Woods B, Russell I
When there is little evidence about the relative effectiveness of two alternative approaches in social care, simple comparisons of the participants who happen to receive one approach with those who happen to receive the other are prone to bias arising from whatever social mechanism was responsible for these allocations. Chance-based designs (CBDs) address this intrinsic problem by allocating participants between approaches at random, thus maximising internal validity. This has led many commentators to describe CBDs (or ‘randomised trials’ as they are called in medicine) as the ‘gold standard’ of health care research and made them the dominant research design in interventions research and in developing ‘evidence-based medicine’ and practice.
However, CBDs are less widely used in social care research in the UK. Indeed, they are generally viewed with suspicion, especially by critics who equate them with drug trials. More specifically, Illsley (1982), a social scientist who chaired the Scottish Health Services Research Committee, argued that CBDs were difficult outside drug trials and that, even when they were feasible, the constraints of the experiment limited their generalisability. Over the past 25 years, health care research has addressed and overcome both of Illsley’s objections. First, there are now more than 750,000 CBDs listed in the Cochrane Library. Secondly, researchers have distinguished between two distinct types of CBD. ‘Fastidious trials’ test whether new approaches, typically new drugs, are more efficacious than the status quo under laboratory conditions. That drug trials are typically ‘double blind’, with neither participant nor doctor knowing whether their drug is active or inactive (or ‘placebo’), was a key feature that led Illsley and others to question their external validity.

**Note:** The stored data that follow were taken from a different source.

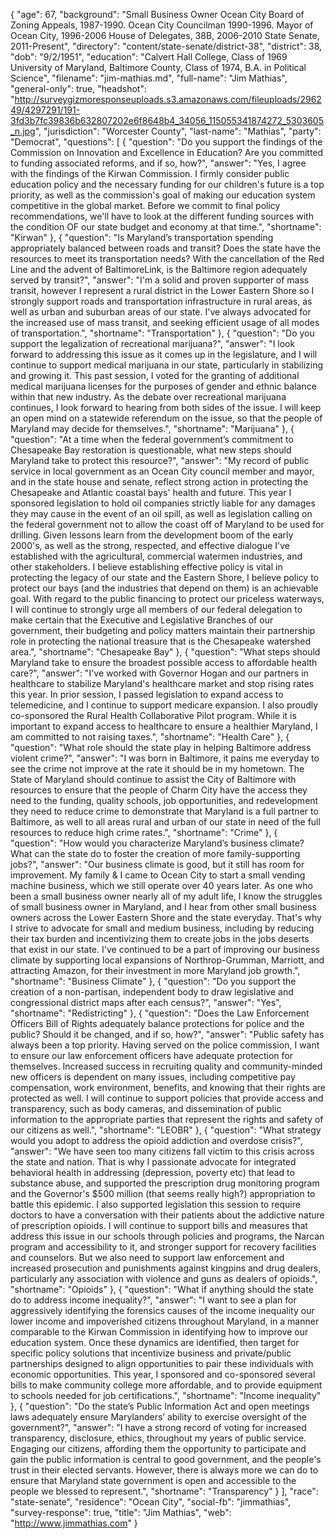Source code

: {
  "age": 67,
  "background": "Small Business Owner Ocean City Board of Zoning Appeals, 1987-1990.  Ocean City Councilman 1990-1996.  Mayor of Ocean City, 1996-2006 House of Delegates, 38B, 2006-2010 State Senate, 2011-Present",
  "directory": "content/state-senate/district-38",
  "district": 38,
  "dob": "9/2/1951",
  "education": "Calvert Hall College, Class of 1969 University of Maryland, Baltimore County, Class of 1974, B.A. in Political Science",
  "filename": "jim-mathias.md",
  "full-name": "Jim Mathias",
  "general-only": true,
  "headshot": "http://surveygizmoresponseuploads.s3.amazonaws.com/fileuploads/296249/4297291/191-3fd3b7fc39836b632807202e6f8648b4_34056_115055341874272_5303605_n.jpg",
  "jurisdiction": "Worcester County",
  "last-name": "Mathias",
  "party": "Democrat",
  "questions": [
    {
      "question": "Do you support the findings of the Commission on Innovation and Excellence in Education? Are you committed to funding associated reforms, and if so, how?",
      "answer": "Yes, I agree with the findings of the Kirwan Commission.  I firmly consider public education policy and the necessary funding for our children's future is a top priority, as well as the commission's goal of making our education system competitive in the global market.  Before we commit to final policy recommendations, we'll have to look at the different funding sources with the condition OF our state budget and economy at that time.",
      "shortname": "Kirwan"
    },
    {
      "question": "Is Maryland’s transportation spending appropriately balanced between roads and transit? Does the state have the resources to meet its transportation needs? With the cancellation of the Red Line and the advent of BaltimoreLink, is the Baltimore region adequately served by transit?",
      "answer": "I'm a solid and proven supporter of mass transit, however I represent a rural district in the Lower Eastern Shore so I strongly support roads and transportation infrastructure in rural areas, as well as urban and suburban areas of our state.  I've always advocated for the increased use of mass transit, and seeking efficient usage of all modes of transportation.",
      "shortname": "Transportation"
    },
    {
      "question": "Do you support the legalization of recreational marijuana?",
      "answer": "I look forward to addressing this issue as it comes up in the legislature, and I will continue to support medical marijuana in our state, particularly in stabilizing and growing it.  This past session, I voted for the granting of additional medical marijuana licenses for the purposes of gender and ethnic balance within that new industry.    As the debate over recreational marijuana continues, I look forward to hearing from both sides of the issue.  I will keep an open mind on a statewide referendum on the issue, so that the  people of Maryland may decide for themselves.",
      "shortname": "Marijuana"
    },
    {
      "question": "At a time when the federal government’s commitment to Chesapeake Bay restoration is questionable, what new steps should Maryland take to protect this resource?",
      "answer": "My record of public service in local government as an Ocean City council member and mayor, and in the state house and senate, reflect strong action in protecting the Chesapeake and Atlantic coastal bays' health and future. This year I sponsored legislation to hold oil companies strictly liable for any damages they may cause in the event of an oil spill, as well as legislation calling on the federal government not to allow the coast off of Maryland to be used for drilling.    Given lessons learn from the development boom of the early 2000's, as well as the strong, respected, and effective dialogue I've established with the agricultural, commercial watermen industries, and other stakeholders.  I believe establishing effective policy is vital in protecting the legacy of our state and the Eastern Shore, I believe policy to protect our bays (and the industries that depend on them) is an achievable goal.  With regard to the public financing  to protect our priceless waterways, I will continue to strongly urge all members of our federal delegation to make certain that the Executive and Legislative Branches of our government, their budgeting and policy matters maintain their partnership role in protecting the national treasure that is the Chesapeake watershed area.",
      "shortname": "Chesapeake Bay"
    },
    {
      "question": "What steps should Maryland take to ensure the broadest possible access to affordable health care?",
      "answer": "I've worked with Governor Hogan and our partners in healthcare to stabilize Maryland's healthcare market and stop rising rates this year. In prior session, I passed legislation to expand access to telemedicine, and I continue to support medicare expansion.  I also proudly co-sponsored the Rural Health Collaborative Pilot program.   While it is important to expand access to healthcare to ensure a healthier Maryland, I am committed to not raising taxes.",
      "shortname": "Health Care"
    },
    {
      "question": "What role should the state play in helping Baltimore address violent crime?",
      "answer": "I was born in Baltimore, it pains me everyday to see the crime not improve at the rate it should be in my hometown.  The State of Maryland should continue to assist the City of Baltimore with resources to ensure that the people of Charm City have the access they need to the funding, quality schools, job opportunities, and redevelopment they need to reduce crime to demonstrate that Maryland is a full partner to Baltimore, as well to all areas rural and urban of our state in need of the full resources to reduce high crime rates.",
      "shortname": "Crime"
    },
    {
      "question": "How would you characterize Maryland’s business climate? What can the state do to foster the creation of more family-supporting jobs?",
      "answer": "Our business climate is good, but it still has room for improvement.  My family & I came to Ocean City to start a small vending machine business, which we still operate over 40 years later.  As one who been a small business owner nearly all of my adult life, I know the struggles of small business owner in Maryland, and I hear from other small business owners across the Lower Eastern Shore and the state everyday.  That's why I strive to advocate for small and medium business, including by reducing their tax burden and incentivizing them to create jobs in the jobs deserts that exist in our state.    I've continued to be a part of improving our business climate by supporting local expansions of Northrop-Grumman, Marriott, and attracting Amazon, for their investment in more Maryland job growth.",
      "shortname": "Business Climate"
    },
    {
      "question": "Do you support the creation of a non-partisan, independent body to draw legislative and congressional district maps after each census?",
      "answer": "Yes",
      "shortname": "Redistricting"
    },
    {
      "question": "Does the Law Enforcement Officers Bill of Rights adequately balance protections for police and the public? Should it be changed, and if so, how?",
      "answer": "Public safety has always been a top priority.  Having served on the police commission, I want to ensure our law enforcement officers have adequate protection for themselves.  Increased success in recruiting quality and community-minded new officers is dependent on many issues, including competitive  pay compensation, work environment, benefits, and knowing that their rights are protected as well.  I will continue to support policies that provide access and transparency, such as body cameras, and dissemination of public information to the appropriate parties that represent the rights and safety of our citizens as well.",
      "shortname": "LEOBR"
    },
    {
      "question": "What strategy would you adopt to address the opioid addiction and overdose crisis?",
      "answer": "We have seen too many citizens fall victim to this crisis across the state and nation.  That is why I passionate advocate for integrated behavioral health in addressing (depression, poverty etc) that lead to substance abuse, and supported the prescription drug monitoring program and the Governor's $500 million (that seems really high?) appropriation to battle this epidemic. I also supported legislation this session to require doctors to have a conversation with their patients about the addictive nature of prescription opioids.   I will continue to support bills and measures that address this issue in our schools through policies and programs, the Narcan program and accessibility to it, and stronger support for recovery facilities and counselors.  But we also need to support law enforcement and increased prosecution and punishments against kingpins and drug dealers, particularly any association with violence and guns as dealers of opioids.",
      "shortname": "Opioids"
    },
    {
      "question": "What if anything should the state do to address income inequality?",
      "answer": "I want to see a plan for aggressively identifying the forensics causes of the income inequality our lower income and impoverished citizens throughout Maryland, in a manner comparable to the Kirwan Commission in identifying how to improve our education system.  Once these dynamics are identified, then target for specific policy solutions that incentivize business and private/public partnerships designed to align opportunities to pair these individuals with economic opportunities.  This year, I sponsored and co-sponsored several bills to make community college more affordable, and to provide equipment to schools needed for job certifications.",
      "shortname": "Income inequality"
    },
    {
      "question": "Do the state’s Public Information Act and open meetings laws adequately ensure Marylanders’ ability to exercise oversight of the government?",
      "answer": "I have a strong record of voting for increased transparency, disclosure, ethics, throughout my years of public service.  Engaging our citizens, affording them the opportunity to participate and gain the public information is central to good government, and the people's trust in their elected servants. However, there is always more we can do to ensure that Maryland state government is open and accessible to the people we blessed to represent.",
      "shortname": "Transparency"
    }
  ],
  "race": "state-senate",
  "residence": "Ocean City",
  "social-fb": "jimmathias",
  "survey-response": true,
  "title": "Jim Mathias",
  "web": "http://www.jimmathias.com"
}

In contrast, ‘pragmatic designs’ estimate in normal practice whether the benefits of new approaches, typically more complex interventions, outweigh their costs. More realistically, only those assessing outcomes do not know which intervention each participant is receiving. These pragmatic designs assess the differential effects of the intervention on the lives of participants and thus contribute to future decisions about the allocation of resources and where they are most effective and cost-effective. Such pragmatic designs require clarity about desired outcomes and the development of valid and reliable measures of these outcomes. Furthermore, though CBDs are well suited to evaluating the average effects on participants of a standard intervention, they increasingly assess interventions tailored to individual needs and use participant-centred outcome measures that focus on individual goals and concerns.